My breath caught in my chest, and I couldn’t have said why I was so arrested in that moment, a heat spreading up my arm from his touch. Perhaps it was the balm, doing strange things to my head.
The moment was broken as my stomach twisted, then let out a rumble.
His mouth curving with a smile, Evander finished with my left hand and waved to my right. I fumbled to switch the candle between my hands, nearly dropping it. At least the balm had soaked into my skin, not nearly as greasy as I would have expected.
He quickly spread the balm over my other hand before he capped the tin, dropped it into his pocket, and cleaned his fingers on a rag that he also added to his pocket.
While I stood there, still befuddled and blinking, he reached into his pocket again, this time pulling out what looked like a gyro, except the bread was pink, the cheese was green, and the various lettuce-like leaves were shades of purple. At least the seasoned meat appeared more or less normal in color.
He plunked the food into my hand. “Skipping meals isn’t healthy. Life always looks less daunting on a full stomach.”
I stared at the gyro in my hand, not sure if I wanted to eat food that had been riding around in his pocket for who knew how long. There didn’t appear to be any lint or fabric threads clinging to the gyro, nor was it smushed the way I would have expected of something that had been in a pocket.
Evander pulled a gyro of his own from his pocket, biting into it without hesitation. Why he was keeping food in his pocket, I didn’t know, and I didn’t ask.
Well, if he wasn’t bothered by eating his pocket gyro, then I wouldn’t be either.
I took a tentative bite. The flavors burst across my tongue, far sweeter than anything we had back home, though the spiced meat tasted a lot like lamb. The filling threatened to gush out of the pocket formed from the pink flatbread, and I had to juggle the gyro and the candle to wipe my face with the back of my hand.
Evander waved with his gyro at the tunnel stretching before us. “Ready to keep exploring?”
I nodded, my mouth too stuffed with food to reply.
Evander fell into step beside me as we walked and ate, his brown hair appearing darker in the candlelight, a hint of scruff shadowing his square jaw.
I tore my gaze away from him and forced myself to study the walls, ceiling, and floor as we walked, searching for hidden doors or nooks or anything that looked remotely like a clue to what was going on.
Yet everything remained blank stone. If there was a hidden door to the dragon’s dungeon, would I even be able to see it? In this place of magic wardrobes, unnaturally vibrant food, and lurking dragons, how could I trust my eyes or my senses?
Evander polished off two gyros and was on his third by the time the tunnel gave a gentle curve and ended in a single wooden door set into the stone.
Was this it? What else could be at the end of this long, spooky tunnel besides a dungeon?
With shaking fingers, I rested my hand on the latch, and I glanced over my shoulder. Would Evander stop me?
He stood there, stuffing the last of his gyro in his mouth and chewing the bite as if he wanted to get through it before I opened the door. Yet he remained where he was, making no move to forbid me from opening this door.
Heart pounding, my hands shaking so much the candlelight bounced around the walls, I tightened my grip on the latch and tugged.
The door swung open so easily that I stumbled backwards. Instead of tumbling to the floor, I fell against a warm chest, one of Evander’s hands lightly gripping my elbow while his other plucked the candle from my fingers before I could drop it.
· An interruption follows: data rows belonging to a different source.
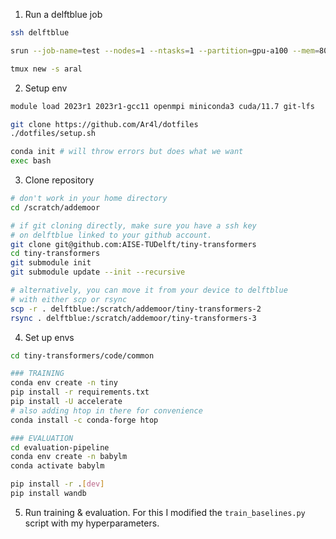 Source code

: 
1. Run a delftblue job 

```bash
ssh delftblue

srun --job-name=test --nodes=1 --ntasks=1 --partition=gpu-a100 --mem=80G --cpus-per-task=32 --gpus=1 --time=06:00:00 --pty bash

tmux new -s aral 
```

2. Setup env 

```bash
module load 2023r1 2023r1-gcc11 openmpi miniconda3 cuda/11.7 git-lfs

git clone https://github.com/Ar4l/dotfiles
./dotfiles/setup.sh

conda init # will throw errors but does what we want
exec bash 
```

3. Clone repository

```bash
# don't work in your home directory
cd /scratch/addemoor

# if git cloning directly, make sure you have a ssh key 
# on delftblue linked to your github account. 
git clone git@github.com:AISE-TUDelft/tiny-transformers
cd tiny-transformers
git submodule init
git submodule update --init --recursive

# alternatively, you can move it from your device to delftblue 
# with either scp or rsync 
scp -r . delftblue:/scratch/addemoor/tiny-transformers-2
rsync . delftblue:/scratch/addemoor/tiny-transformers-3
```

4. Set up envs 

```bash
cd tiny-transformers/code/common 

### TRAINING
conda env create -n tiny 
pip install -r requirements.txt
pip install -U accelerate
# also adding htop in there for convenience 
conda install -c conda-forge htop
```

```bash
### EVALUATION
cd evaluation-pipeline
conda env create -n babylm 
conda activate babylm 

pip install -r .[dev]
pip install wandb
```

5. Run training & evaluation. For this I modified the `train_baselines.py` script with my hyperparameters. 
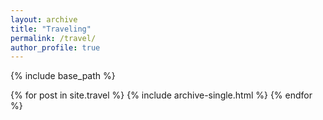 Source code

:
 ```yaml
---
layout: archive
title: "Traveling"
permalink: /travel/
author_profile: true
---
```


{% include base_path %}


{% for post in site.travel %}
  {% include archive-single.html %}
{% endfor %}
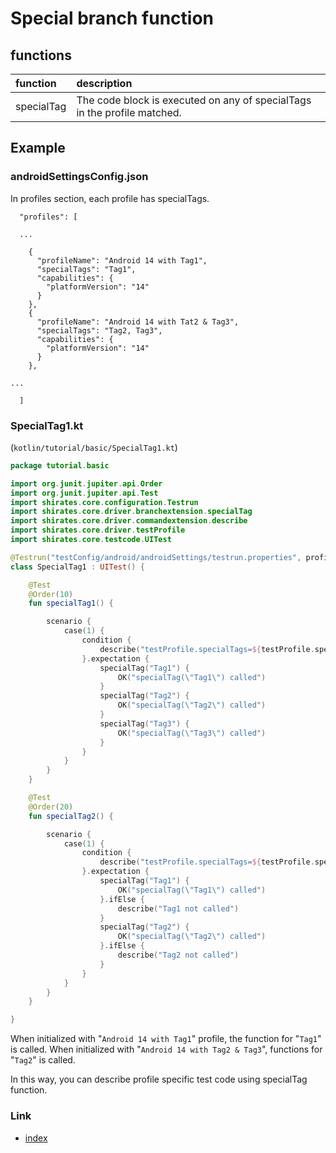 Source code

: # Special branch function

## functions

| function   | description                                                              |
|:-----------|:-------------------------------------------------------------------------|
| specialTag | The code block is executed on any of specialTags in the profile matched. |

## Example

### androidSettingsConfig.json

In profiles section, each profile has specialTags.

```
  "profiles": [

  ...

    {
      "profileName": "Android 14 with Tag1",
      "specialTags": "Tag1",
      "capabilities": {
        "platformVersion": "14"
      }
    },
    {
      "profileName": "Android 14 with Tat2 & Tag3",
      "specialTags": "Tag2, Tag3",
      "capabilities": {
        "platformVersion": "14"
      }
    },

...

  ]
```

### SpecialTag1.kt

(`kotlin/tutorial/basic/SpecialTag1.kt`)

```kotlin
package tutorial.basic

import org.junit.jupiter.api.Order
import org.junit.jupiter.api.Test
import shirates.core.configuration.Testrun
import shirates.core.driver.branchextension.specialTag
import shirates.core.driver.commandextension.describe
import shirates.core.driver.testProfile
import shirates.core.testcode.UITest

@Testrun("testConfig/android/androidSettings/testrun.properties", profile = "Android 14 with Tag1")
class SpecialTag1 : UITest() {

    @Test
    @Order(10)
    fun specialTag1() {

        scenario {
            case(1) {
                condition {
                    describe("testProfile.specialTags=${testProfile.specialTags}")
                }.expectation {
                    specialTag("Tag1") {
                        OK("specialTag(\"Tag1\") called")
                    }
                    specialTag("Tag2") {
                        OK("specialTag(\"Tag2\") called")
                    }
                    specialTag("Tag3") {
                        OK("specialTag(\"Tag3\") called")
                    }
                }
            }
        }
    }

    @Test
    @Order(20)
    fun specialTag2() {

        scenario {
            case(1) {
                condition {
                    describe("testProfile.specialTags=${testProfile.specialTags}")
                }.expectation {
                    specialTag("Tag1") {
                        OK("specialTag(\"Tag1\") called")
                    }.ifElse {
                        describe("Tag1 not called")
                    }
                    specialTag("Tag2") {
                        OK("specialTag(\"Tag2\") called")
                    }.ifElse {
                        describe("Tag2 not called")
                    }
                }
            }
        }
    }

}
```

When initialized with "`Android 14 with Tag1`" profile, the function for "`Tag1`" is called. When initialized
with "`Android 14 with Tag2 & Tag3`", functions for "`Tag2`" is called.

In this way, you can describe profile specific test code using specialTag function.

### Link

- [index](../../../index.md)

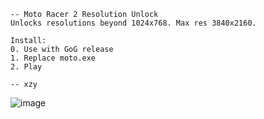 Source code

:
 ```
-- Moto Racer 2 Resolution Unlock
Unlocks resolutions beyond 1024x768. Max res 3840x2160.

Install:
0. Use with GoG release
1. Replace moto.exe
2. Play

-- xzy
```
![image](https://github.com/user-attachments/assets/0ca39df2-8405-484b-b017-0da59113705a)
My feet scrabbled against the stone as I tried to regain my balance. Evander steadied me, not letting go until I finally stood on my own two feet again.
“Thanks,” I mumbled, not looking at him as my face burned.
Trying to regain my dignity, I faced the open door. The light of the candle fell a few feet within, illuminating what looked like a pile of scrolls.
A weight sank in my chest. After the door had opened so easily, I should have known this couldn’t be the entrance to a dungeon.
Still, it wouldn’t hurt to have a look around, even if I had the dragon’s steward peering over my shoulder the whole time.
I edged through the doorway, Evander following with the candle, and stared at the space around me.
The room stretched farther than the dim candlelight pierced, the edges blurring from gray into black. Piles of loose parchments, bound books, and half-wound scrolls were strewn across the floor in the immediate vicinity of the door. Beyond that, the mess of parchment was tamed into crates, set on shelves, or stashed in cubbies. Except for a patch near the door, everything was coated in a layer of dust, which appeared to grow thicker at the edges of the room.
“It doesn’t appear that the magical cleaning works for this part of the mountain.” I tiptoed around the jumble near the door.
“This is just a store room. No reason it needs to be clean.” Evander stuck his hand into his pocket, fished around for a moment, and withdrew what appeared to be a handful of loose parchments. He dumped them onto the mess.